Medicare skullduggery
By Don Edgar and Patricia Edgar
Mar 5, 2025
Prime Minister Albanese has announced an $8.5 billion boost for Medicare to make bulk-billing available to all adults, not just concession card holders. Within hours, the Leader of the Opposition matched Labor's bid. Both leaders are acutely aware that health care affordability is a critical issue for the electorate. In his commentary on P&I March 1 Ross Gittins states "Medicare has more problems than just out of pocket payments'.
Indeed, it has. Medibank came into effect in July 1975 but faced opposition from peak medical bodies from the start. Following the election of Prime Minister Malcolm Fraser in November 1975, his government made changes; a 2.5% income levy was imposed to fund Medibank and there were changes to hospital funding, benefits and bulk billing, and private insurance rebates. The Australian Medical Association encouraged doctors not to bulk bill patients, and there were calls for a national strike in public hospitals.
In 1983, the Hawke Government re-established a cheaper, simpler universal health insurance scheme called Medicare, which began on 1 February 1984. By then more than 14 million Australians - 92% of the population - had signed up for Medicare, and the Australian Government had issued 6.5 million Medicare cards. Medicare restored bulk billing. People could see a doctor free of charge. Public hospital treatment was free so people no longer had to miss out on health care because they couldn't afford it. But the AMA was never onside.
A move towards privatisation of medical clinics followed. By 2017, some 45% of all GPs were associated with a private company, and by 2020 there were more than 400 Medical Centres run as private businesses. These Centres are focused on making a profit; providing care, the commodity they sell, is secondary. Therein is an insidious problem for the health service as an industry.
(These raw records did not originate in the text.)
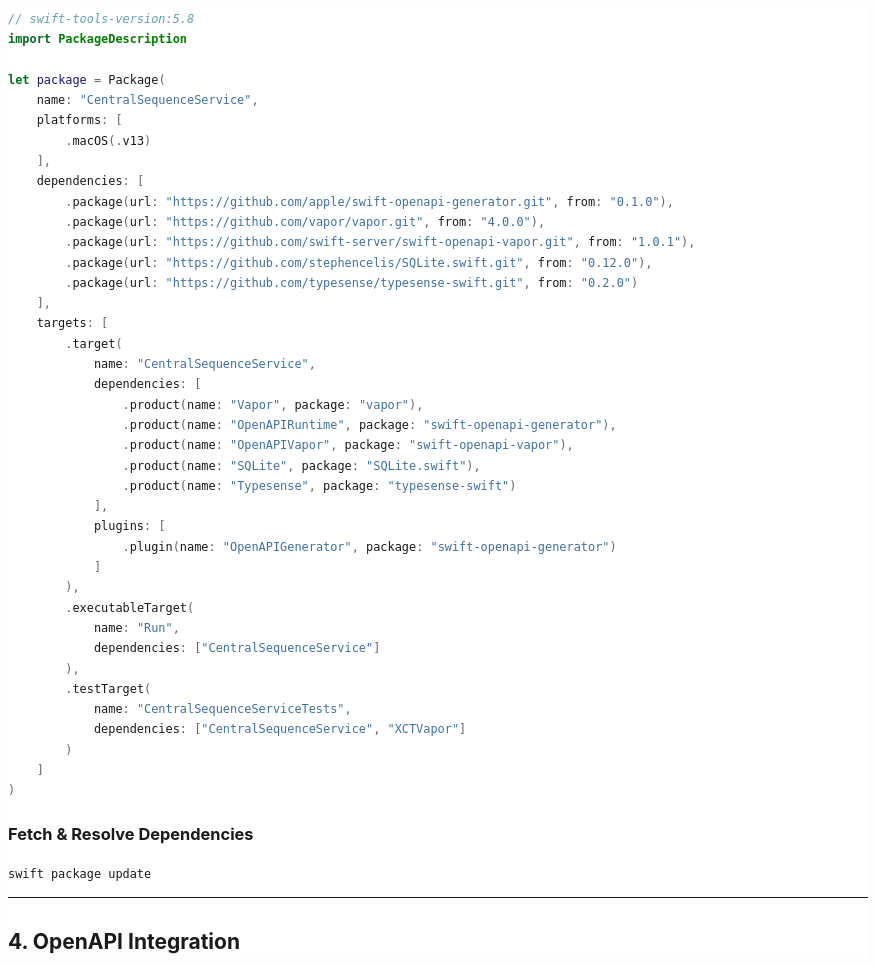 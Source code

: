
```swift
// swift-tools-version:5.8
import PackageDescription

let package = Package(
    name: "CentralSequenceService",
    platforms: [
        .macOS(.v13)
    ],
    dependencies: [
        .package(url: "https://github.com/apple/swift-openapi-generator.git", from: "0.1.0"),
        .package(url: "https://github.com/vapor/vapor.git", from: "4.0.0"),
        .package(url: "https://github.com/swift-server/swift-openapi-vapor.git", from: "1.0.1"),
        .package(url: "https://github.com/stephencelis/SQLite.swift.git", from: "0.12.0"),
        .package(url: "https://github.com/typesense/typesense-swift.git", from: "0.2.0")
    ],
    targets: [
        .target(
            name: "CentralSequenceService",
            dependencies: [
                .product(name: "Vapor", package: "vapor"),
                .product(name: "OpenAPIRuntime", package: "swift-openapi-generator"),
                .product(name: "OpenAPIVapor", package: "swift-openapi-vapor"),
                .product(name: "SQLite", package: "SQLite.swift"),
                .product(name: "Typesense", package: "typesense-swift")
            ],
            plugins: [
                .plugin(name: "OpenAPIGenerator", package: "swift-openapi-generator")
            ]
        ),
        .executableTarget(
            name: "Run",
            dependencies: ["CentralSequenceService"]
        ),
        .testTarget(
            name: "CentralSequenceServiceTests",
            dependencies: ["CentralSequenceService", "XCTVapor"]
        )
    ]
)
```

### **Fetch & Resolve Dependencies**

```bash
swift package update
```

---

## **4. OpenAPI Integration**
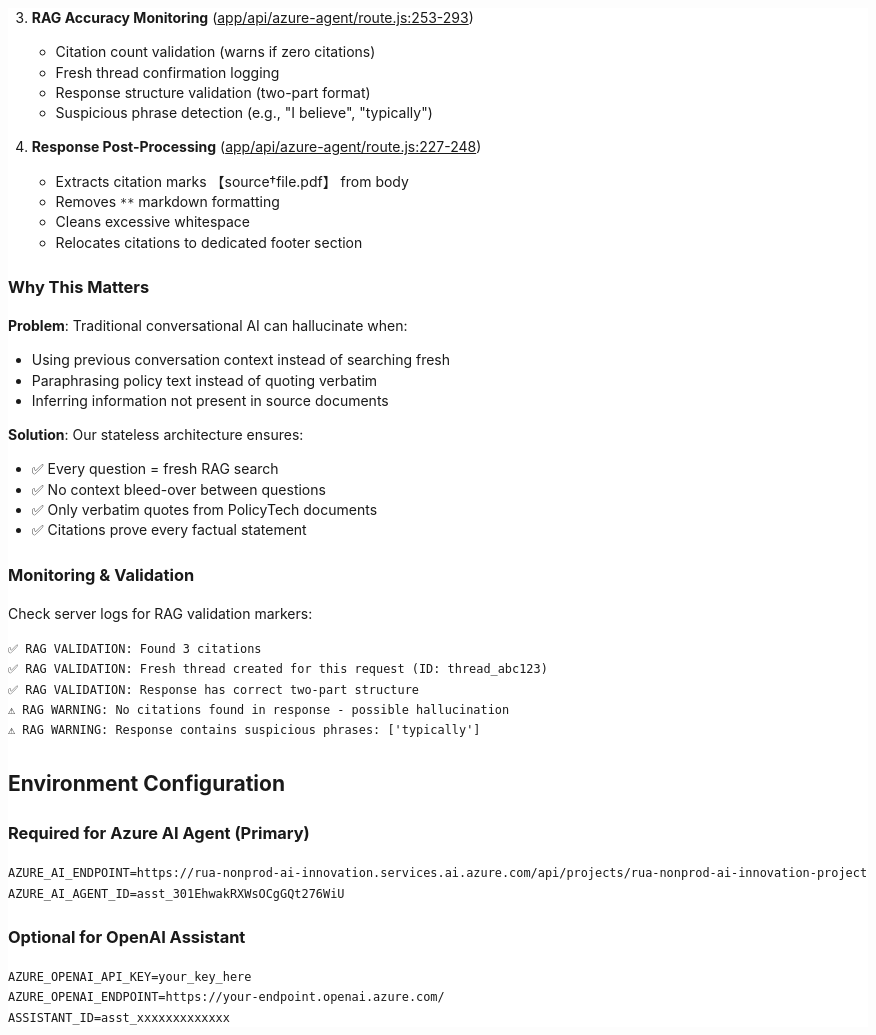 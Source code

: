 3. **RAG Accuracy Monitoring** ([app/api/azure-agent/route.js:253-293](app/api/azure-agent/route.js#L253-L293))
   - Citation count validation (warns if zero citations)
   - Fresh thread confirmation logging
   - Response structure validation (two-part format)
   - Suspicious phrase detection (e.g., "I believe", "typically")

4. **Response Post-Processing** ([app/api/azure-agent/route.js:227-248](app/api/azure-agent/route.js#L227-L248))
   - Extracts citation marks 【source†file.pdf】 from body
   - Removes `**` markdown formatting
   - Cleans excessive whitespace
   - Relocates citations to dedicated footer section

### Why This Matters

**Problem**: Traditional conversational AI can hallucinate when:
- Using previous conversation context instead of searching fresh
- Paraphrasing policy text instead of quoting verbatim
- Inferring information not present in source documents

**Solution**: Our stateless architecture ensures:
- ✅ Every question = fresh RAG search
- ✅ No context bleed-over between questions
- ✅ Only verbatim quotes from PolicyTech documents
- ✅ Citations prove every factual statement

### Monitoring & Validation

Check server logs for RAG validation markers:
```
✅ RAG VALIDATION: Found 3 citations
✅ RAG VALIDATION: Fresh thread created for this request (ID: thread_abc123)
✅ RAG VALIDATION: Response has correct two-part structure
⚠️ RAG WARNING: No citations found in response - possible hallucination
⚠️ RAG WARNING: Response contains suspicious phrases: ['typically']
```

## Environment Configuration

### Required for Azure AI Agent (Primary)
```env
AZURE_AI_ENDPOINT=https://rua-nonprod-ai-innovation.services.ai.azure.com/api/projects/rua-nonprod-ai-innovation-project
AZURE_AI_AGENT_ID=asst_301EhwakRXWsOCgGQt276WiU
```

### Optional for OpenAI Assistant
```env
AZURE_OPENAI_API_KEY=your_key_here
AZURE_OPENAI_ENDPOINT=https://your-endpoint.openai.azure.com/
ASSISTANT_ID=asst_xxxxxxxxxxxxx
```

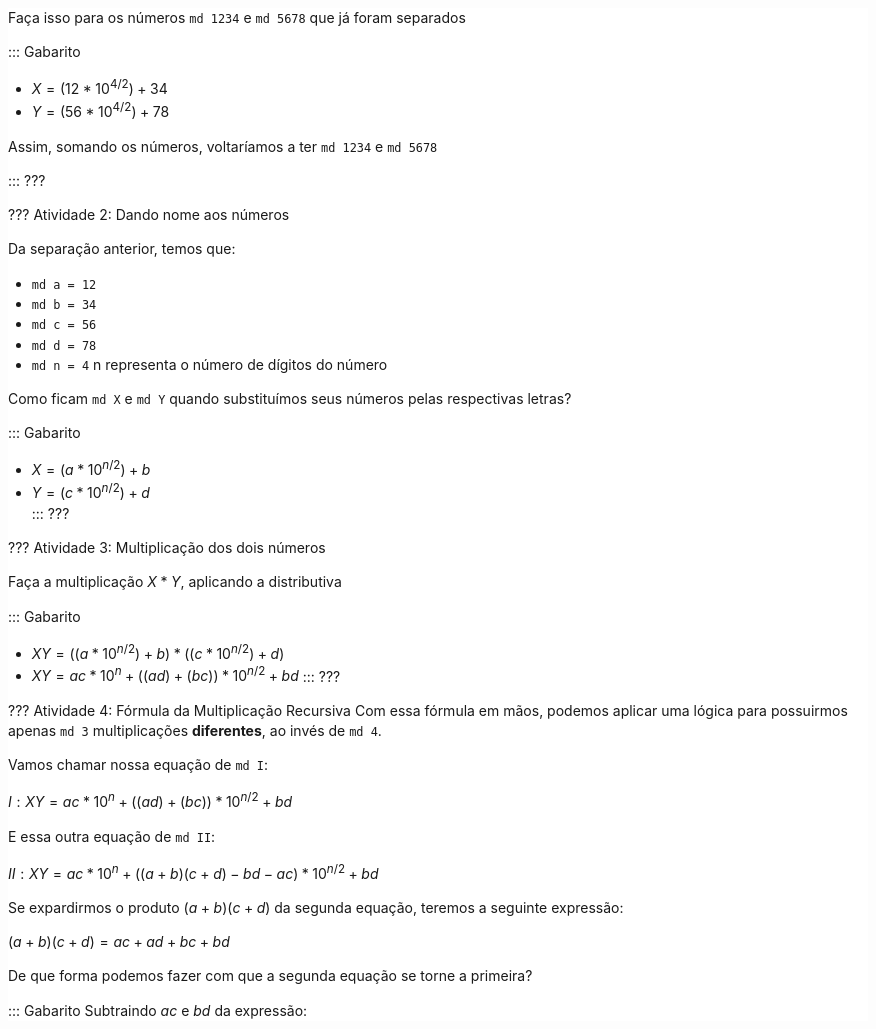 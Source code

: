 Faça isso para os números `md 1234` e `md 5678` que já foram separados

::: Gabarito

* $X = (12 * 10^{4/2}) + 34$ 
* $Y = (56 * 10^{4/2} ) + 78$ 

Assim, somando os números, voltaríamos a ter `md 1234` e `md 5678`
  
:::
???

??? Atividade 2: Dando nome aos números 

Da separação anterior, temos que:

* `md a = 12`
* `md b = 34`
* `md c = 56`
* `md d = 78`
* `md n = 4` 
n representa o número de dígitos do número

Como ficam `md X` e `md Y` quando substituímos seus números pelas respectivas letras?

::: Gabarito
* $X = (a * 10^{n/2}) + b$  
* $Y = (c * 10^{n/2}) + d$  
:::
???

??? Atividade 3: Multiplicação dos dois números 

Faça a multiplicação $X * Y$, aplicando a distributiva

::: Gabarito
* $XY = ((a * 10^{n/2}) + b) * ((c * 10^{n/2}) + d)$
* $XY = ac * 10^n + ((ad) + (bc)) * 10^{n/2} + bd$
:::
???

??? Atividade 4: Fórmula da Multiplicação Recursiva
Com essa fórmula em mãos, podemos aplicar uma lógica para possuirmos apenas `md 3` multiplicações **diferentes**, ao invés de `md 4`.

Vamos chamar nossa equação de `md I`:

$I: XY = ac * 10^n + ((ad) + (bc)) * 10^{n/2} + bd$

E essa outra equação de `md II`:

$II: XY = ac * 10^n + ((a + b)(c + d) - bd - ac) * 10^{n/2} + bd$

Se expardirmos o produto $(a+b)(c+d)$ da segunda equação, teremos a seguinte expressão:

$(a+b)(c+d) = ac + ad + bc + bd$

De que forma podemos fazer com que a segunda equação se torne a primeira?

::: Gabarito
Subtraindo $ac$ e $bd$ da expressão:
Despite various government attempts to encourage more bulk billing by GPs, about 1.5 million people say they do not go to a doctor because they can't afford it. All taxpayers (above a certain income limit) are now charged a levy of 2% of their taxable income to fund the overall health system. But medical costs have risen because of the trend towards specialisation and technological advances in treatment. Other critical factors affecting GP services include our larger population, poorly serviced outer suburban areas and a contrived shortage of doctors. Some relief has come from the (Coalition-opposed) provision for 60-day prescriptions to reduce the need for more visits.
But an inexorable pattern has taken hold in privately managed corporate clinics. There is pressure on doctors to increase the number of patients they see, charge "at their discretion" full fees for a referral, or a script renewal. There is no concession for those with chronic disease, the unemployed, the poverty-stricken mother who comes in with a child and asks for advice - no double bookings allowed. Albanese and Dutton are seeking to redress these bulk billing barriers by raising the government rebate to doctors.
When researching this article, a specialist advised us so much pressure is being placed on GPs that in 10 minutes after "Hello how are you?" and "Take a seat", there is only enough time for a doctor to make a specialist referral, write a script or order a test, certainly not time to present and discuss complex personal and medical problems.
This may be good business for the specialists but not for the patient or the system. And we know this is not the way an effective healthcare system should operate.
We have recently experienced an egregious example of corporatisation. For more than 17 years we have had the same very competent doctor, working within a local clinic, who knows our medical history intimately, gives us the time needed for every consultation, and he bulk bills many of his patients whom he judges to be in need. This accords with AMA rules which say the GP can determine their own fees based on the cost of running the medical practice and the circumstances of the individual. Yet this GP was summarily sacked, his patients not advised, and their records held by the practice.
We had noticed signs of new managerialism - a lock on the door to restrict entry until buzzed in by someone at the desk; an insistence on showing our Medicare card on every visit to be admitted; refusing either one of us making a joint appointment without signed permission of the other; the disappearance of friendly receptionists familiar with regular patients, and a new, colder culture about the place.
On investigation, we have found that GP salaries vary - between $230,000 to $350,000 p.a in metropolitan areas, slightly higher in regional areas because of incentives to work outside cities. The average gross profit for a GP practice is 35.9%, net profit around 11.3%. The circumstances with individual practitioners vary. We often hear of cries of doctor poverty as small GP practices compete with large corporations with deep pockets.
The research shows the current system needs investigating urgently. Raising the bulk billing rate will not solve the issues stemming from a culture which is primarily profit-driven. The cost of medical access remains variable, the continuity and quality of GP care is unpredictable and over-servicing - where clinics are co-located with pathology, radiation and other specialist services - is common.
In the words of the management of the clinic, when asked to justify their processes they wrote, "as a private clinic patients should come with an expectation that there will be a charge for their appointment unless they hold an aged or Disability Pension Card". What of a doctor's discretion? (Which is also stated on their website as policy). It's a mess.
Even with the new subsidies, Minister Butler will need to watch for deviance and exploitation.